The renowned recently retired rock’n’roll professor said: “That’s too hard – there are too many!” Generously, though, he shared six, in chronological order.

‘Help!’ (1965)

This was John’s personal favorite, because it was his first fully developed response to the revelation of Bob Dylan: that you could write about your innermost feelings in a song. “Help!” is full of anguished existential despair, but it is also a catchy AM radio hit and the title song of the Beatles’ second movie. Talk about threading the needle! You could hear it many times and tap your toes before ever even noticing the lyrics. I did, but then so did Paul McCartney, so I don’t feel so bad.

‘In My Life’ (1965)

It’s a perfect song, voted “The Best Song Ever Written” by a Songwriters Association poll. Paul’s harmonies are gorgeous, George’s guitar tags are perfect, Ringo’s sublime shifting drum patterns shape the song, and John’s plaintive voice and lyrics, well … it is a true pull-over-and-weep song, a beautiful summation of life and love as a series of losses from the past that color even future hopes.

My wife, Julie, and I played this song at our wedding and for the births of our two sons, and it will be played at my funeral – perfect for any occasion! Seriously, it is. I’ve made students cry at final exams with it. It’s one of several head-shakingly great John (and Paul) songs on the “Rubber Soul” album.

‘Tomorrow Never Knows’ (1966)

Here we have John’s full-on excursion into music from an altered state, mixing lyrics from the Tibetan Book of the Dead and Timothy Leary’s LSD user’s manual. Goodbye folk rock, hello psychedelia! It’s astonishing that this acid thrill ride was recorded less than two years after “A Hard Day’s Night.”

John heard the sound of “thousands of chanting Tibetan monks” in his head creating the atmosphere for this single-chord drone song. Unable to summon monks on short notice, producer George Martin worked on ways to invent new sounds, and Paul McCartney provided the perfect touch with five homemade tape loops that waft through the finished track.

It was the first song recorded for the “Revolver” album, and it freed the Beatles to dream up anything they liked with no thought of ever re-creating it at second base at Shea Stadium.

‘Strawberry Fields Forever’ (1967)

This was the first song the Beatles recorded after they quit touring. John wrote it while in isolation on a film set in Spain, away from his fellow Beatles for the first time in many years. It finds John at his most lonely and lost, looking to the past – Strawberry Field was an orphanage near John’s boyhood home – for some meaning and relief but finding none.
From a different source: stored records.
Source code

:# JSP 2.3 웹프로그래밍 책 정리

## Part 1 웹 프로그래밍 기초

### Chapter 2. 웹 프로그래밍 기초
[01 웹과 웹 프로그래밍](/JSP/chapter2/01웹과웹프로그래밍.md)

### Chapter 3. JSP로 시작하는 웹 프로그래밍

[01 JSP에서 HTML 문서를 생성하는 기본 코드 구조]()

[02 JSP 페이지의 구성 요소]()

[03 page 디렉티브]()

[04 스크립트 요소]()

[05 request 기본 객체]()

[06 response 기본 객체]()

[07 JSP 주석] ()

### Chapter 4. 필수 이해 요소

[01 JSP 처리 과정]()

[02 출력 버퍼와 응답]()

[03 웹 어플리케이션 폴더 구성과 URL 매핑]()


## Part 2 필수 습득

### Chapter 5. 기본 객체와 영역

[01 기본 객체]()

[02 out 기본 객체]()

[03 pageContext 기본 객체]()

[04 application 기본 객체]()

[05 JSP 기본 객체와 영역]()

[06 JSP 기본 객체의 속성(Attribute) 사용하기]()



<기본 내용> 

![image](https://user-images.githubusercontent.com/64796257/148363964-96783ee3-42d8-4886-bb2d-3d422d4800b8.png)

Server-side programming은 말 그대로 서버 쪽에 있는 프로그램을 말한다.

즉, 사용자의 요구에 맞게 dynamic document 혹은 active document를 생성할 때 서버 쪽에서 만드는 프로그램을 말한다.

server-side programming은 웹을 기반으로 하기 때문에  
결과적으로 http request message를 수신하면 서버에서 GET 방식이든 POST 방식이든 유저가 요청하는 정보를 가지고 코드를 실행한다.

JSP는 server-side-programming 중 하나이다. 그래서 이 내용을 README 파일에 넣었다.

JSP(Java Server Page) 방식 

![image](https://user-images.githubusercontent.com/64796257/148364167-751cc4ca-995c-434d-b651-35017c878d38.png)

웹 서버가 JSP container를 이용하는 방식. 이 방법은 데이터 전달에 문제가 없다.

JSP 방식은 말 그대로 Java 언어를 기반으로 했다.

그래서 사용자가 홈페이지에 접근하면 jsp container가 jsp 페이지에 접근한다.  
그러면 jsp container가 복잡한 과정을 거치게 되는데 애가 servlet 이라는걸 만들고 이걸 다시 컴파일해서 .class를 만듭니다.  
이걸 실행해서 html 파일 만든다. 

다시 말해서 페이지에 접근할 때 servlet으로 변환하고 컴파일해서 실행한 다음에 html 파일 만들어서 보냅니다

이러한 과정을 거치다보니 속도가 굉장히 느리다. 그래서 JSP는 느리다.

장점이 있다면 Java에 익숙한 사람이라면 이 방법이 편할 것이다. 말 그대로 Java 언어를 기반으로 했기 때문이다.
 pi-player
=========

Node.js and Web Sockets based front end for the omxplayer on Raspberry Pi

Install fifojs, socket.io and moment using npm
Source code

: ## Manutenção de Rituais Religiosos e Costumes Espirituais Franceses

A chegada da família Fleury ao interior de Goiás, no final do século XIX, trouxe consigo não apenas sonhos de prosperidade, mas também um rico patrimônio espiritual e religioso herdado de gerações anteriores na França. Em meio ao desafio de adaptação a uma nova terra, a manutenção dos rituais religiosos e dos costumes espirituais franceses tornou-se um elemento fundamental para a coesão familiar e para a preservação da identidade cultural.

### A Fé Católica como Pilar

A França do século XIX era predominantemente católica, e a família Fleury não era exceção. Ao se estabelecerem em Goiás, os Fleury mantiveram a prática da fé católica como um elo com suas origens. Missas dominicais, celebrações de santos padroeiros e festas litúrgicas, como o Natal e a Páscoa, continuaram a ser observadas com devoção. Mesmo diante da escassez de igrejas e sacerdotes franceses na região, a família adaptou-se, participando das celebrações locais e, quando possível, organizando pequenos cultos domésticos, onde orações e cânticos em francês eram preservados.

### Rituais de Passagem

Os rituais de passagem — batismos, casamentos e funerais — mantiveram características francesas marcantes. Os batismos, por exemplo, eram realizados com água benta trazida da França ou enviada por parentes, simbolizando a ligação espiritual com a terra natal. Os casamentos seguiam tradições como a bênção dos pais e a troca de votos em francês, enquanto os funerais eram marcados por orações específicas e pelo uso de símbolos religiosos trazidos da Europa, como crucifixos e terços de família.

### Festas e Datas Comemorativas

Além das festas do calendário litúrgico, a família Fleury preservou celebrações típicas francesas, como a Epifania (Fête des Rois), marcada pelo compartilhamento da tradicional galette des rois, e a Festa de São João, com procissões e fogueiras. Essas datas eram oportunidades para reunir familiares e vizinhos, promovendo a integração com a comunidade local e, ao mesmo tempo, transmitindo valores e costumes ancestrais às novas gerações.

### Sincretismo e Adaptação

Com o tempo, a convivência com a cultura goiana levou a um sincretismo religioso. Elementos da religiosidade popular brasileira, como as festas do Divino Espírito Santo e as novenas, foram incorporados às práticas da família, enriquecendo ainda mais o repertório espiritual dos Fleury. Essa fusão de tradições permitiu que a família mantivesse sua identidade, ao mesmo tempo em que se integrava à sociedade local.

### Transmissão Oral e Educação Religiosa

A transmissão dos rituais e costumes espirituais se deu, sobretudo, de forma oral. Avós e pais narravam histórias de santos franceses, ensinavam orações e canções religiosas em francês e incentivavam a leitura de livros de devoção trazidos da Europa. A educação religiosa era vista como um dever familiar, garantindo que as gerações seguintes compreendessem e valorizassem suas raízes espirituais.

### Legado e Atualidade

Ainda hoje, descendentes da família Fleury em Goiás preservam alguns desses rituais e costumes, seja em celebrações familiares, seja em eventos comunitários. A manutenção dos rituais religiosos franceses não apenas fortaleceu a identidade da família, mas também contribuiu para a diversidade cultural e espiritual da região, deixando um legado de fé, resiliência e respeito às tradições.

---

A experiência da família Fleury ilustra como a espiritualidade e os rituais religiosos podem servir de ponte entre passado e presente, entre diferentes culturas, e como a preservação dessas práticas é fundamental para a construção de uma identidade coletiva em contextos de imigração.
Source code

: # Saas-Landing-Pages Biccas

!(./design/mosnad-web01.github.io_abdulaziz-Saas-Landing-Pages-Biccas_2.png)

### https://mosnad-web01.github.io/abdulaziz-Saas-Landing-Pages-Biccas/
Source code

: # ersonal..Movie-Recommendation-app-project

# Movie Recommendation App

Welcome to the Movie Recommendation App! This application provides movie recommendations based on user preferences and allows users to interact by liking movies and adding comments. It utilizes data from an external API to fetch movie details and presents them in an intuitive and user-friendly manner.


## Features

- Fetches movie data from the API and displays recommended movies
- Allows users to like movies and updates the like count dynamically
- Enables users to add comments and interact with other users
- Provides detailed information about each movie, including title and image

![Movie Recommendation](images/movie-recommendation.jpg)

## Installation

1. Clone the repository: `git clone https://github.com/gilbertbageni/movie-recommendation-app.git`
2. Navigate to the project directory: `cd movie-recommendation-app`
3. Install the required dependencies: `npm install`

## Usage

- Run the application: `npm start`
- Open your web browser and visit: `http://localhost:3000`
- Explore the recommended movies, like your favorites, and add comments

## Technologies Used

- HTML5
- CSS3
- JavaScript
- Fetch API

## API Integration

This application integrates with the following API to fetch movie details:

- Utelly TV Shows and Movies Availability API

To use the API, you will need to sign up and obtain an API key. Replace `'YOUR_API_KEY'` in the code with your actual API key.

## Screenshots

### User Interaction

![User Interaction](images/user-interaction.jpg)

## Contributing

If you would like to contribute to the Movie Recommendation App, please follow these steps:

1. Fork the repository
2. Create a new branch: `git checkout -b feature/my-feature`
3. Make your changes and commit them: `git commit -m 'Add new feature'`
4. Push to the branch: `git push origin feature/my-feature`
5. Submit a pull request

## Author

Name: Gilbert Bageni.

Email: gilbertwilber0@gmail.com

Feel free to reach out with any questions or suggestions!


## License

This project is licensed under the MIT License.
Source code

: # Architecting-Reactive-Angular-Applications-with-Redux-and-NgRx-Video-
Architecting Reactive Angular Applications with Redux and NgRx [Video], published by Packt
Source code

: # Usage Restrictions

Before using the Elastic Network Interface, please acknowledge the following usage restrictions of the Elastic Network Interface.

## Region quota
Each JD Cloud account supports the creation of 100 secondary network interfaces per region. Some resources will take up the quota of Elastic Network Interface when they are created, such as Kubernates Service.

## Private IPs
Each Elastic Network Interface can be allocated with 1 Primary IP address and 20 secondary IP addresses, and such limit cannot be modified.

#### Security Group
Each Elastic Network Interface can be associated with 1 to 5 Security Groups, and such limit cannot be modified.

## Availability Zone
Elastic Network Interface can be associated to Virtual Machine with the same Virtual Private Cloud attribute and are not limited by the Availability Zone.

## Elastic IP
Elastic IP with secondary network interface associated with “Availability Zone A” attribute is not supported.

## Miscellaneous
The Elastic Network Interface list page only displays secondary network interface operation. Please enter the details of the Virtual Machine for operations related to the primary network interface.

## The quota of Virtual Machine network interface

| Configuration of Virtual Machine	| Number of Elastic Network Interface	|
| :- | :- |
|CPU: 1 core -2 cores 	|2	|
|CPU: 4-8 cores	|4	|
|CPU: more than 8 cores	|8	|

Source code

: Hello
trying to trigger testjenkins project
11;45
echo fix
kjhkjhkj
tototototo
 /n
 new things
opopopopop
He worked harder on this song than on any other, in both the writing and recording, which was spread out over many sessions, more than entire albums used to take, in the search for a suitably surreal sound, eventually created by editing together two entirely different versions with a hard edit that is almost inaudible amidst the song’s Through-the-Looking-Glass soundworld.

‘A Day in the Life’ (1967)

This is the saddest-sounding and most epically produced song in pop history. It’s the crowning coda of the “Sgt. Pepper’s Lonely Hearts Club Band” album, with John’s terrifyingly placid voice in the mundanely horrifying verses balanced by Paul’s upbeat “meanwhile, back-in-the-world” middle eight and supported by Ringo’s most inspired, timpani-like “space fills” and connected by George Martin’s orchestral “orgasm of sound.” A true masterpiece.

‘All You Need Is Love’ (1967)

This was the high-water mark of the Summer of Love, and it’s still meaningful. John’s message to the world, literally – it was England’s contribution to a worldwide satellite broadcast with segments from several countries airing simultaneously, the first program of its type. The record was literally recorded live in front of a half-billion people. Instead of touring, the Beatles invited the world into Abbey Road Studios, creating one of the most memorable moments of an amazing decade. “Give Peace a Chance” and “Imagine” sealed John’s place as the songwriting heir to Dylan’s empowering Message songs. “All You Need is Love” was also, it turned out, a last moment of total Beatle solidarity, before the death of Brian Epstein, the arrival of Apple and Yoko Ono, and the inevitable changes of adulthood began to loosen the bonds that had been airtight for over a decade. Two years later, they were breaking up, the ’60s were ending, and the world would never be the same again.

You’ve read about Glenn Gass’ favorite John Lennon songs. Now read about Glenn Gass himself.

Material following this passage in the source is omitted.